Al momento restiamo inchiodati nell’anno in corso a un modesto 0,7%, che dovrebbe consolidarsi nel prossimo anno per raggiungere quota 1,3-1,4 per cento. L’intesa rassicura i mercati, che per definizione reagiscono in modo negativo quando a prevalere è l’incertezza.
Una minore pressione sul fronte della spesa per interessi rende meno impegnativo il percorso di rientro dal deficit e dal debito, aprendo con ciò spazi potenziali per sostenere la crescita. Margini che potrebbero ampliarsi qualora i governi europei marciassero finalmente compatti in direzione del sostegno agli investimenti produttivi.
I RISCHI CHE RESTANO
La variabile greca compare tra le principali “variabili esogene” in grado di condizionare pesantemente l’andamento dell’economia italiana.
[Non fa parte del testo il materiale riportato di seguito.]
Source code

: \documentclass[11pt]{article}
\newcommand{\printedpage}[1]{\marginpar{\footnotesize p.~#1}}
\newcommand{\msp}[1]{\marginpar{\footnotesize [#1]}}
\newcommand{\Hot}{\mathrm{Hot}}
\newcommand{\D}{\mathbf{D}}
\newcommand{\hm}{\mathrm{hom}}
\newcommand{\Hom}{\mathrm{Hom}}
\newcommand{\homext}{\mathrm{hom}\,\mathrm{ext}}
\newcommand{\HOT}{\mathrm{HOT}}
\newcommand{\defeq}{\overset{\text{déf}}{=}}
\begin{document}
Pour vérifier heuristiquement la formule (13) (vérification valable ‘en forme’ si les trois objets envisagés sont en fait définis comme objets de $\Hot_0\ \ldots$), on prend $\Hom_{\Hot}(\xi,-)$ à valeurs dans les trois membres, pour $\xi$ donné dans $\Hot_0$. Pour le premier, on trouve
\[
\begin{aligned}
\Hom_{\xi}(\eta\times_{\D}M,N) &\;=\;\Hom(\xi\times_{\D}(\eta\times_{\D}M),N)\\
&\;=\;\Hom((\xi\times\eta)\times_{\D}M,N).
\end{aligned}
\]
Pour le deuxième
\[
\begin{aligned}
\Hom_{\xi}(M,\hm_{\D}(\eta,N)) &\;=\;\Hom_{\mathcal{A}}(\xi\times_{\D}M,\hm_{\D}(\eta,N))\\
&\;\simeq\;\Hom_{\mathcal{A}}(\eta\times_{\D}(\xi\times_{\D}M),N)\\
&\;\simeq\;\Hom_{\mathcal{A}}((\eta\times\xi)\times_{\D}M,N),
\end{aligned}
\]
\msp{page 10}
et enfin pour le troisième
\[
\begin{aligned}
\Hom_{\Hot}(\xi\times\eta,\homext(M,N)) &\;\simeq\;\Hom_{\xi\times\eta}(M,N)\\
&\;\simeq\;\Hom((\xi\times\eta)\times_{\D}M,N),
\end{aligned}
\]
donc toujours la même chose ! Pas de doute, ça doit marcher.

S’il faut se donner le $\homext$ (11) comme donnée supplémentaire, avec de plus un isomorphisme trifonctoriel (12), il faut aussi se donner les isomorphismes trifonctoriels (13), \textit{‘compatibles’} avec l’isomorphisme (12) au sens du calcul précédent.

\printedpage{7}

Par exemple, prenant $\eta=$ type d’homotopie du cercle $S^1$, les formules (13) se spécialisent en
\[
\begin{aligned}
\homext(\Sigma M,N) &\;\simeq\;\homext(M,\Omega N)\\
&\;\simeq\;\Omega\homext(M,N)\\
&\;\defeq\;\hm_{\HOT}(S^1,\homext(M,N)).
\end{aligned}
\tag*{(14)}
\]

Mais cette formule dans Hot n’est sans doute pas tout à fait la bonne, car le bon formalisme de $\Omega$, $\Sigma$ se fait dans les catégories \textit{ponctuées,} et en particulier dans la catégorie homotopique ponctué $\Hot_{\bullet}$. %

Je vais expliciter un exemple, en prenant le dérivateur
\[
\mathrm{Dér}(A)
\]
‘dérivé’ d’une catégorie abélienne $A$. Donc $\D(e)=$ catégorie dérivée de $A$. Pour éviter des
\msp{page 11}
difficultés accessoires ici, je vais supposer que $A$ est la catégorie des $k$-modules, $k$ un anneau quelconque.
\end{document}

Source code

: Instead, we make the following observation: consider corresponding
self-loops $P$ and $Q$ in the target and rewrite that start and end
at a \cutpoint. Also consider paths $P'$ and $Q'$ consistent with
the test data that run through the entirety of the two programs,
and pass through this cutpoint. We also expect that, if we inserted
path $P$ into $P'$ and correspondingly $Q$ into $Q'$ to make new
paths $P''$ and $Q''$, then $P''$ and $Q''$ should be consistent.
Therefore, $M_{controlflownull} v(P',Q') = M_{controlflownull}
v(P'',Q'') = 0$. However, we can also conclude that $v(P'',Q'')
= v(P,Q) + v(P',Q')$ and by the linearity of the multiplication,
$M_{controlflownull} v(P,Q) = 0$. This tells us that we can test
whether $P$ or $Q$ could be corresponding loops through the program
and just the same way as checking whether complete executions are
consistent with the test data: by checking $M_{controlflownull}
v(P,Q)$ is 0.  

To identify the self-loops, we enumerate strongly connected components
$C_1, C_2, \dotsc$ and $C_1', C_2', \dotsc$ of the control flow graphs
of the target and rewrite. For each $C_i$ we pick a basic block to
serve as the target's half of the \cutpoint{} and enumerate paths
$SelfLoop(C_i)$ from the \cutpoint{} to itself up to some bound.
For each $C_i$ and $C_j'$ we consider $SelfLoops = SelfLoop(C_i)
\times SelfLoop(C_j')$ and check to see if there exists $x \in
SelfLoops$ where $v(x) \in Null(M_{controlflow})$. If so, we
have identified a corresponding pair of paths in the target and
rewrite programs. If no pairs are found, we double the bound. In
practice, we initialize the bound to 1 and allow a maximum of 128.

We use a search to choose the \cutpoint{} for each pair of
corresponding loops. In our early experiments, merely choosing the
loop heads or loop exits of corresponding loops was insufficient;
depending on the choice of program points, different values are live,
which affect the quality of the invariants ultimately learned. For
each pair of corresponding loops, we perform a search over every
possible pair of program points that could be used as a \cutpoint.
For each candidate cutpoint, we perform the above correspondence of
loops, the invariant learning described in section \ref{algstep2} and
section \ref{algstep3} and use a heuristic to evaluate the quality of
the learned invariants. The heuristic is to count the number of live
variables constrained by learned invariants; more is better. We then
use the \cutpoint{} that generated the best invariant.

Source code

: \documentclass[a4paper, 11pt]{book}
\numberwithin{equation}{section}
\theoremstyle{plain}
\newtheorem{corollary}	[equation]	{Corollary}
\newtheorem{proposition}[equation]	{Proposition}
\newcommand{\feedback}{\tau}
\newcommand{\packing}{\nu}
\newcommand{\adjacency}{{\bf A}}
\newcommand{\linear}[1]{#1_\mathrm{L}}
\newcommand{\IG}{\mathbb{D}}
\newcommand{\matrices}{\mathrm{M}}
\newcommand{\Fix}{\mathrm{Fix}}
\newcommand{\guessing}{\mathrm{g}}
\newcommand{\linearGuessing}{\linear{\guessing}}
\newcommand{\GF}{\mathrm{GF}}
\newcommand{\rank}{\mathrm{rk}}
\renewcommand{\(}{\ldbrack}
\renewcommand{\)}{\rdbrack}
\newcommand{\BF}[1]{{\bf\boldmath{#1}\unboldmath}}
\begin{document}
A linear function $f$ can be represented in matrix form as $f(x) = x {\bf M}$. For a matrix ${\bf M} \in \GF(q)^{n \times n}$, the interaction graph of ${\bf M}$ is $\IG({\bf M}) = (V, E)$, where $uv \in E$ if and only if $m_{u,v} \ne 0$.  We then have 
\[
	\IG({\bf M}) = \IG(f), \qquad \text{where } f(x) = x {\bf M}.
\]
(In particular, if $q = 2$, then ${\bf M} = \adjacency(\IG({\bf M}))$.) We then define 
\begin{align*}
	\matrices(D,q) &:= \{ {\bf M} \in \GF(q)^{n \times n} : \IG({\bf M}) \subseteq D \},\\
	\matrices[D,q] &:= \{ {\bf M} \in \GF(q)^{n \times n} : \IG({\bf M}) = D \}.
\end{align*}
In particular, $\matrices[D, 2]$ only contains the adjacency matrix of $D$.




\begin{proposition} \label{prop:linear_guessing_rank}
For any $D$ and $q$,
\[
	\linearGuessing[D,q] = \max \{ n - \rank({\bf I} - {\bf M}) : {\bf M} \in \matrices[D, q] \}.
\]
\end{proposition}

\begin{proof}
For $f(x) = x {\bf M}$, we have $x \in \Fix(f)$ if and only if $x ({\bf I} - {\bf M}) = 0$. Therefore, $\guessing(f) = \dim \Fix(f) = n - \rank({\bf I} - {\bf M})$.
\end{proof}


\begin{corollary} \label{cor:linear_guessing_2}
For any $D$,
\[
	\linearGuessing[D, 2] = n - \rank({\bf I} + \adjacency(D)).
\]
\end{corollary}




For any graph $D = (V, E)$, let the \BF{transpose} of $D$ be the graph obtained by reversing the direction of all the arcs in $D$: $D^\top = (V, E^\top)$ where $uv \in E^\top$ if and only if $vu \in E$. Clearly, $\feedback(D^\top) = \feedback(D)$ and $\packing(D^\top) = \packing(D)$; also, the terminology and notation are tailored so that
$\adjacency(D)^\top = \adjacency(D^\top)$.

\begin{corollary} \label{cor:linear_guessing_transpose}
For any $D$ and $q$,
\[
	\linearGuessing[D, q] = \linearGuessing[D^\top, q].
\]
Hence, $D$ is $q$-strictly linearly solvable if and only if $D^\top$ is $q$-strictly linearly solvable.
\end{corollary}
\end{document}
La lunghissima maratona negoziale tra i creditori e il governo Tsipras ha già di fatto contribuito a vanificare parte delle aspettative del governo di conseguire un tasso di crescita per l’anno in corso nei dintorni dell’1%, contro lo 0,7% stimato (“in via prudenziale” dal Def di aprile).
Ora l’impatto sulle principali variabili macroeconomiche, dopo l’esito dell’Eurogruppo di ieri a Bruxelles, è condizionato dall’effettiva possibilità da parte della Grecia di rispettare gli impegni assunti, in cambio di un terzo piano di salvataggio che comunque imporrà una strettissima sorveglianza da parte di Bce, Fmi e Commissione europea. Per l’Italia è in gioco la possibilità di centrare nel 2016 una target di crescita più sostenuto rispetto all’1,3-1,4% stimato in aprile.